* **YOUR ASSIGNMENT**
In the listing below, the lines from the first through the one with "1. Create a" are to be copied word for word.

* **DATA SHOWN**
# # # # # # #

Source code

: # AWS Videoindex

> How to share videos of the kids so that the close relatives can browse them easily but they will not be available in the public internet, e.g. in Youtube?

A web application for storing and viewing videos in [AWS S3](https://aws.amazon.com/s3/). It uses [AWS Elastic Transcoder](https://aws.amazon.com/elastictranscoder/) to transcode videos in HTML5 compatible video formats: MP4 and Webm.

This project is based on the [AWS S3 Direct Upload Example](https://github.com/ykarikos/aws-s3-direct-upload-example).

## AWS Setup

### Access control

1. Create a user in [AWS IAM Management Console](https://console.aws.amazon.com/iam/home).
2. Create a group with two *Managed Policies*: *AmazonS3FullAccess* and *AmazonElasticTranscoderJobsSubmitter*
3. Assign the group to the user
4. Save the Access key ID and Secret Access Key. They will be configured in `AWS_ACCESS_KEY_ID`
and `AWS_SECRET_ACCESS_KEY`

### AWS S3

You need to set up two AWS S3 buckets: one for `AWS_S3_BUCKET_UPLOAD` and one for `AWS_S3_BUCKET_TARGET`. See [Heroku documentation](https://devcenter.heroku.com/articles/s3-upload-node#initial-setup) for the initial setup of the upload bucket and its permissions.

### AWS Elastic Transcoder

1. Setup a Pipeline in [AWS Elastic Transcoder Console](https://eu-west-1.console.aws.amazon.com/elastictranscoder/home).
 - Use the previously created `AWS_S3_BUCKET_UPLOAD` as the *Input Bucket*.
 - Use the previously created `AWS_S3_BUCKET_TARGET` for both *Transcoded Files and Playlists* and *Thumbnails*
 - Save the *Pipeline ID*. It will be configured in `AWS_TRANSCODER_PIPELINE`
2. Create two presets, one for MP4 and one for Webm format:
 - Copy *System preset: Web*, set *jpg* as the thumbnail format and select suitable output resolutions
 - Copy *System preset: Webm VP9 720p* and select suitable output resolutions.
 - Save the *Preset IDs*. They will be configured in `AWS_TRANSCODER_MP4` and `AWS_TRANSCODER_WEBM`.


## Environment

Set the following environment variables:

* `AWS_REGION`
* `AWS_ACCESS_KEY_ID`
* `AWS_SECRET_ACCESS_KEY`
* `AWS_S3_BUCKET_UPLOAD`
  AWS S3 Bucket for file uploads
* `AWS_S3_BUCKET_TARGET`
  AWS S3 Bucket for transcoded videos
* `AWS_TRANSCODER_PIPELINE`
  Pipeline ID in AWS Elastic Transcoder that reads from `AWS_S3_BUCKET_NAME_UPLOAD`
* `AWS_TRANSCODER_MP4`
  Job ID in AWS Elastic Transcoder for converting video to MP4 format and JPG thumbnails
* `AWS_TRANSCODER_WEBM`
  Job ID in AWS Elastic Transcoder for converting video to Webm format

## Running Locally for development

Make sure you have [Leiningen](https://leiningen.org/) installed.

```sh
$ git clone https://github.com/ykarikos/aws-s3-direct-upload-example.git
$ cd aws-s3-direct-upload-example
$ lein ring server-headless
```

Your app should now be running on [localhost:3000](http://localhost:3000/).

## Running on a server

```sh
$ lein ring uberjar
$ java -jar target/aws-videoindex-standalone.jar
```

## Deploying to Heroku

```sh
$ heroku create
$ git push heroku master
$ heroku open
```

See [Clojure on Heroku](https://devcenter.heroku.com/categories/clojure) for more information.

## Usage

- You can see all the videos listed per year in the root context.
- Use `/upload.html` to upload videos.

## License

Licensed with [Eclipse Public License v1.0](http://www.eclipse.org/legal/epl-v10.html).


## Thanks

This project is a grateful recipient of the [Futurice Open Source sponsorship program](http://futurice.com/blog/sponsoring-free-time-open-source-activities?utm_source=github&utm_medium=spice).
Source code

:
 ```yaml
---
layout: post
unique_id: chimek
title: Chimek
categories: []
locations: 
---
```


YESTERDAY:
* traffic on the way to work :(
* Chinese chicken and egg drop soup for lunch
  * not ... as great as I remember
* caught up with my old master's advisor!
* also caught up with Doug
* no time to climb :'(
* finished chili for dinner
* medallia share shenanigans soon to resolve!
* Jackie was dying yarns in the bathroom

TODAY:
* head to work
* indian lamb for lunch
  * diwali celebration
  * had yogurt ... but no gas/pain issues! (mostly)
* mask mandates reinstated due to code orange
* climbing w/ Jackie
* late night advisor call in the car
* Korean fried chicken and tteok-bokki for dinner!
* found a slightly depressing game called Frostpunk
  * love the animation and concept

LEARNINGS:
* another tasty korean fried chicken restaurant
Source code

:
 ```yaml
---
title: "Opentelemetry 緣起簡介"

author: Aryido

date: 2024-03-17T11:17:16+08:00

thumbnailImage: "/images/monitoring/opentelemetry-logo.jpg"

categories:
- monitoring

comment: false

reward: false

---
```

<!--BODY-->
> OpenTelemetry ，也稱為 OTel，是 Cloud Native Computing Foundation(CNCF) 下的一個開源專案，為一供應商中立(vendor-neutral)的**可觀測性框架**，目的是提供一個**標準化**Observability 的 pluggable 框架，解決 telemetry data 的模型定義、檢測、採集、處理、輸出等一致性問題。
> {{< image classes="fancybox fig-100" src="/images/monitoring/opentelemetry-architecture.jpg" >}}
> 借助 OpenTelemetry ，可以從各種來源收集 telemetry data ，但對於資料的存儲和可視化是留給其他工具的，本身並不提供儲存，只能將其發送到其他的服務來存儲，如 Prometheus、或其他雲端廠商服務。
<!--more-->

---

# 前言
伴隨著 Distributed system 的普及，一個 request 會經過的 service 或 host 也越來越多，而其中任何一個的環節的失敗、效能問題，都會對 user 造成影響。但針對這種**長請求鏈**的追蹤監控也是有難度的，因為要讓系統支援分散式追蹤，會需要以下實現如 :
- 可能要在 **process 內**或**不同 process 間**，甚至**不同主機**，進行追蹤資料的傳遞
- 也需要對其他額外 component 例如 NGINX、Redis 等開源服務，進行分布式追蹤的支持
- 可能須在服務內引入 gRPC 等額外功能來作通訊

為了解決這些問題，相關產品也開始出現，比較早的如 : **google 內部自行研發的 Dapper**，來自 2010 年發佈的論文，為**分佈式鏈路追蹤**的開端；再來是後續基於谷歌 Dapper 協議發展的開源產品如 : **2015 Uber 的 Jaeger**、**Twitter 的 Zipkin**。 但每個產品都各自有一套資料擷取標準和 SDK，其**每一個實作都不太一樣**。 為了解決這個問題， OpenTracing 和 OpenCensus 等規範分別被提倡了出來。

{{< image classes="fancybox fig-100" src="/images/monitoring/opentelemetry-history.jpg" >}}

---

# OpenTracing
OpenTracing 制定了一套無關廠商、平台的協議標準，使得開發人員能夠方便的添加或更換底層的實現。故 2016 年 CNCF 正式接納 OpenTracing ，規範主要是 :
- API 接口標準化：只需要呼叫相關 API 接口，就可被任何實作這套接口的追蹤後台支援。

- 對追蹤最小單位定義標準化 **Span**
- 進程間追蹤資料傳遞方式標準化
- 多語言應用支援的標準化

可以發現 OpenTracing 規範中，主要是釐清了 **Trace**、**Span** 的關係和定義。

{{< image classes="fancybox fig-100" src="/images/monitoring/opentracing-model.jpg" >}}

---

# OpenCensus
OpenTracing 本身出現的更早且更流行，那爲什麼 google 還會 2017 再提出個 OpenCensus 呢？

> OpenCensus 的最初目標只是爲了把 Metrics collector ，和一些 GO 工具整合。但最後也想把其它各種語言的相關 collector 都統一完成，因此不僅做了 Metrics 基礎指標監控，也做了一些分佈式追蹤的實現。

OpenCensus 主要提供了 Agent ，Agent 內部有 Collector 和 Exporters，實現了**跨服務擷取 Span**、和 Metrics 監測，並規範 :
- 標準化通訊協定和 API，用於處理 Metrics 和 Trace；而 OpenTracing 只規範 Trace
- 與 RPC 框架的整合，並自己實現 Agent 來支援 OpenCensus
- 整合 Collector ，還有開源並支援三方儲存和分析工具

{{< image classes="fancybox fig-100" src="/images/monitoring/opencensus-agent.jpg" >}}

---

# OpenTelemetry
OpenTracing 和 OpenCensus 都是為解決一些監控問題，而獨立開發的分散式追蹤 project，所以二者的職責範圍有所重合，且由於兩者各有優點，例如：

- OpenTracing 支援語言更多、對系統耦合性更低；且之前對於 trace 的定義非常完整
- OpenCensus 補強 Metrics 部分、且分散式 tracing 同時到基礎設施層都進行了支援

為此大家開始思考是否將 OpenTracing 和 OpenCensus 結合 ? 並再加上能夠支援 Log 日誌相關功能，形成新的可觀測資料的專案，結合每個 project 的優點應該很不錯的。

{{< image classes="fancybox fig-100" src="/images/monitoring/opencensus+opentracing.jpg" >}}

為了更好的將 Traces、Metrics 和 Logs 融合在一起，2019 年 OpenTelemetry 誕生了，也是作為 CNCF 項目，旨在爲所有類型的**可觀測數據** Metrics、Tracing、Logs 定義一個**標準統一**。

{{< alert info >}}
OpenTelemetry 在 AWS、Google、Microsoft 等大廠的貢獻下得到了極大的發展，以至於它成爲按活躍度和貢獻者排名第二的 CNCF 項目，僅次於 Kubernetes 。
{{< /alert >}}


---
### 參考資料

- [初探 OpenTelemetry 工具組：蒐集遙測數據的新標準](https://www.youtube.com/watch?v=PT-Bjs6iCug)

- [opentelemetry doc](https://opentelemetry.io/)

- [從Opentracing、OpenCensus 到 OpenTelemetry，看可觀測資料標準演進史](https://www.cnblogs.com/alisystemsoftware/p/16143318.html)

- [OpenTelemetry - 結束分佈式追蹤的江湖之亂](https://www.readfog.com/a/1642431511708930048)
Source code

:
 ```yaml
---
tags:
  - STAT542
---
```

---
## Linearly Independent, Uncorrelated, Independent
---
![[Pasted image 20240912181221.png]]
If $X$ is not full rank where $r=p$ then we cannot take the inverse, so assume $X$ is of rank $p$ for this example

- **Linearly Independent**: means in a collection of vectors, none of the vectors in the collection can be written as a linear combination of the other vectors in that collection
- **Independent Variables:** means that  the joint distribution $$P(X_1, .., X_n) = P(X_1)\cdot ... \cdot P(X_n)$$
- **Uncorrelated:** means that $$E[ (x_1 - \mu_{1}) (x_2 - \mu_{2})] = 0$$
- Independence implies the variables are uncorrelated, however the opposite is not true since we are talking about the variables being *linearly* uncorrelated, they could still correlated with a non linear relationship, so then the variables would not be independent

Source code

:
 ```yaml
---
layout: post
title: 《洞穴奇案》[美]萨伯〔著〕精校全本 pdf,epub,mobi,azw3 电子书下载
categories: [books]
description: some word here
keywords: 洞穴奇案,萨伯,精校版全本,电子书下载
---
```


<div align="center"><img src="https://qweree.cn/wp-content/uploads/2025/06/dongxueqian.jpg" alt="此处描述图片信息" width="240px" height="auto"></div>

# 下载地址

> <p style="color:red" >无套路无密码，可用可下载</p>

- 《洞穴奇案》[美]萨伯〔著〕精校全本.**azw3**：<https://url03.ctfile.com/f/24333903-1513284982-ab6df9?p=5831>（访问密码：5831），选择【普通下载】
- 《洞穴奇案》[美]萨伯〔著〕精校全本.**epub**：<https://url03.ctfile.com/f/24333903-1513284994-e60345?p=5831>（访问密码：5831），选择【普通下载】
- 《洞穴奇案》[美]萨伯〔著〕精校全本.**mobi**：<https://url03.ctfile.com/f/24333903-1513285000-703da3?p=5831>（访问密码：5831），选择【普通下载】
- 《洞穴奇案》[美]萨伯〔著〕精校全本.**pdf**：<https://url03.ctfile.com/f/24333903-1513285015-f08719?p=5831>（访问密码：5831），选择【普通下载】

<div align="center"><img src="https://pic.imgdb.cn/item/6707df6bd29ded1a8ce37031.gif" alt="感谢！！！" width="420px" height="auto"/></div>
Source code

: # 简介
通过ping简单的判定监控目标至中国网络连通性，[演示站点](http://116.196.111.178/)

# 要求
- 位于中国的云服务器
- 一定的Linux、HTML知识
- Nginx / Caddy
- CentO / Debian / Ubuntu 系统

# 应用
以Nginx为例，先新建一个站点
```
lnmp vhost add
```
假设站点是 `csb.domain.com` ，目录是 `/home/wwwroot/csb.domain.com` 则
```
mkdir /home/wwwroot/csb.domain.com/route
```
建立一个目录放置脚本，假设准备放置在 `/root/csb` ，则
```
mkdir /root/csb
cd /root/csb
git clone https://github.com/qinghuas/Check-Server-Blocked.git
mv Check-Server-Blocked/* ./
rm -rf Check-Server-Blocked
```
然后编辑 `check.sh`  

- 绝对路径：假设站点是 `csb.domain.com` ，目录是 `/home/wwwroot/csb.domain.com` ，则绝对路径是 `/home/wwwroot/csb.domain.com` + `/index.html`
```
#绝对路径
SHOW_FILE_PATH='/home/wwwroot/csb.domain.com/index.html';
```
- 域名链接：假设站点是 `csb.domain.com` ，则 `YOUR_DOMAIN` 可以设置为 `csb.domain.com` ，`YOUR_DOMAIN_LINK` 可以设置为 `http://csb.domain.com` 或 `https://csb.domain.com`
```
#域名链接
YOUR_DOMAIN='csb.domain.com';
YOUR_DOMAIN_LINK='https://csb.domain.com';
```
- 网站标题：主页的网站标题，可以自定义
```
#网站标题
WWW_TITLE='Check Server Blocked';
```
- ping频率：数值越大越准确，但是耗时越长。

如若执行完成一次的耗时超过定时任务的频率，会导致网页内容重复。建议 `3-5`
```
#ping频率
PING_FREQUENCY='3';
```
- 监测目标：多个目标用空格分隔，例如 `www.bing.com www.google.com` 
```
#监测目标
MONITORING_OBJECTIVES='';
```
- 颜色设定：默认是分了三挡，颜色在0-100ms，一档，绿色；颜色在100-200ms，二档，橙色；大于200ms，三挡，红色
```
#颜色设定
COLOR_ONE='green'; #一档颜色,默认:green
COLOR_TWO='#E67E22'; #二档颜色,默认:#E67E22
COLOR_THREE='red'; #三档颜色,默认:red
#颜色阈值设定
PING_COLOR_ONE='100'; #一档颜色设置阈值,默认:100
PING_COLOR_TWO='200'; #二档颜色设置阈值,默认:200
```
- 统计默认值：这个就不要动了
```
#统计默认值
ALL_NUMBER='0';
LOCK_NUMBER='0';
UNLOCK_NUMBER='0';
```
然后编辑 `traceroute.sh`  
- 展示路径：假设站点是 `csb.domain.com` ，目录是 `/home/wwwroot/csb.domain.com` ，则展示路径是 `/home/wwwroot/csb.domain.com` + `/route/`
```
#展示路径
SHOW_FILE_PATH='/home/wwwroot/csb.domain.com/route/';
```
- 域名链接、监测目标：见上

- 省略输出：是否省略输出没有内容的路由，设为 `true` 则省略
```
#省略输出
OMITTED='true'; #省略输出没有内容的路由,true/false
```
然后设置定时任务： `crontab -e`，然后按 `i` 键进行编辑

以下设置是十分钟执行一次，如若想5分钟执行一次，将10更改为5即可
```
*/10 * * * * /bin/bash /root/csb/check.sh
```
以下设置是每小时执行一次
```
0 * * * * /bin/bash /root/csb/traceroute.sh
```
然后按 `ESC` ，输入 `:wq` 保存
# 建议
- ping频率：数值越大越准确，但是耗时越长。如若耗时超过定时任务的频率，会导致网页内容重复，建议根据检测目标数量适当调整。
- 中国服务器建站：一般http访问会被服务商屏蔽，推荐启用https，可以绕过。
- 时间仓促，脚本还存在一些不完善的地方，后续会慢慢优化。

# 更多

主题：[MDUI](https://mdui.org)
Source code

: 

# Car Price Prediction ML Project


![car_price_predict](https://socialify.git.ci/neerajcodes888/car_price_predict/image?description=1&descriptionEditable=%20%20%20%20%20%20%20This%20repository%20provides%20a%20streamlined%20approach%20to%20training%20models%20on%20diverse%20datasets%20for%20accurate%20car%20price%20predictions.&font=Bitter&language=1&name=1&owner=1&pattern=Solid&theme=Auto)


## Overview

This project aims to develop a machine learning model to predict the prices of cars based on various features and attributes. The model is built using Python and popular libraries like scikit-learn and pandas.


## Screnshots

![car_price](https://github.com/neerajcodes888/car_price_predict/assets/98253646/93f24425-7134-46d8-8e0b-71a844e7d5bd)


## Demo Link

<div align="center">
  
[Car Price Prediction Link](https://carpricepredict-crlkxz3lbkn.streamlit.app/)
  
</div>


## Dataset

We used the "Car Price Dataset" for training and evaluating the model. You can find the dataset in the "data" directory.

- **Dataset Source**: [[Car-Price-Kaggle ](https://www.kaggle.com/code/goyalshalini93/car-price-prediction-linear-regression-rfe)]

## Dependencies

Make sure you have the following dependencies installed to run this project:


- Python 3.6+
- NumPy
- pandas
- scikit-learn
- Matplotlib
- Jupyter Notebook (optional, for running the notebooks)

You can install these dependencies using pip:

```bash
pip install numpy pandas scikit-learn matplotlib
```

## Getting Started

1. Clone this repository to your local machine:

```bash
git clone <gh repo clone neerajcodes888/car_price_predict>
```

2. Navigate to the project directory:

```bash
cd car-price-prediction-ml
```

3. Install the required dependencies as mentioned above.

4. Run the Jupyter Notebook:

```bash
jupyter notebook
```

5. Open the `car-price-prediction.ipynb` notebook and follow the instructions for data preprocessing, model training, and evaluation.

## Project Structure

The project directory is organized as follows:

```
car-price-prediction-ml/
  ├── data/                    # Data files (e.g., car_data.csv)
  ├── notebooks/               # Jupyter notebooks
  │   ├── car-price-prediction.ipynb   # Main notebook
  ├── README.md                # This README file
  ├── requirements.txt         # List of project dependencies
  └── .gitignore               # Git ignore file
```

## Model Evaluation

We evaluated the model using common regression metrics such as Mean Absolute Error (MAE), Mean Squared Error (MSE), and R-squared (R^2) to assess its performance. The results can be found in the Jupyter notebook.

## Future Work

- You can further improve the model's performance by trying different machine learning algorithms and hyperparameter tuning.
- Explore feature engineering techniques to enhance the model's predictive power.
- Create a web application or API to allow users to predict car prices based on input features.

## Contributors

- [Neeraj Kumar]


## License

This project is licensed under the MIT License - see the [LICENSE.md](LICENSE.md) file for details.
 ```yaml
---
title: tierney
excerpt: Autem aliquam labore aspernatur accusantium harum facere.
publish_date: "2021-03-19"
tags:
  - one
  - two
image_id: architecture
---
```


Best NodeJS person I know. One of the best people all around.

# # # # # # #

* **TASK RESPONSE**
Source code

: # AWS Videoindex

> How to share videos of the kids so that the close relatives can browse them easily but they will not be available in the public internet, e.g. in Youtube?

A web application for storing and viewing videos in [AWS S3](https://aws.amazon.com/s3/). It uses [AWS Elastic Transcoder](https://aws.amazon.com/elastictranscoder/) to transcode videos in HTML5 compatible video formats: MP4 and Webm.

This project is based on the [AWS S3 Direct Upload Example](https://github.com/ykarikos/aws-s3-direct-upload-example).

## AWS Setup

### Access control

1. Create a user in [AWS IAM Management Console](https://console.aws.amazon.com/iam/home).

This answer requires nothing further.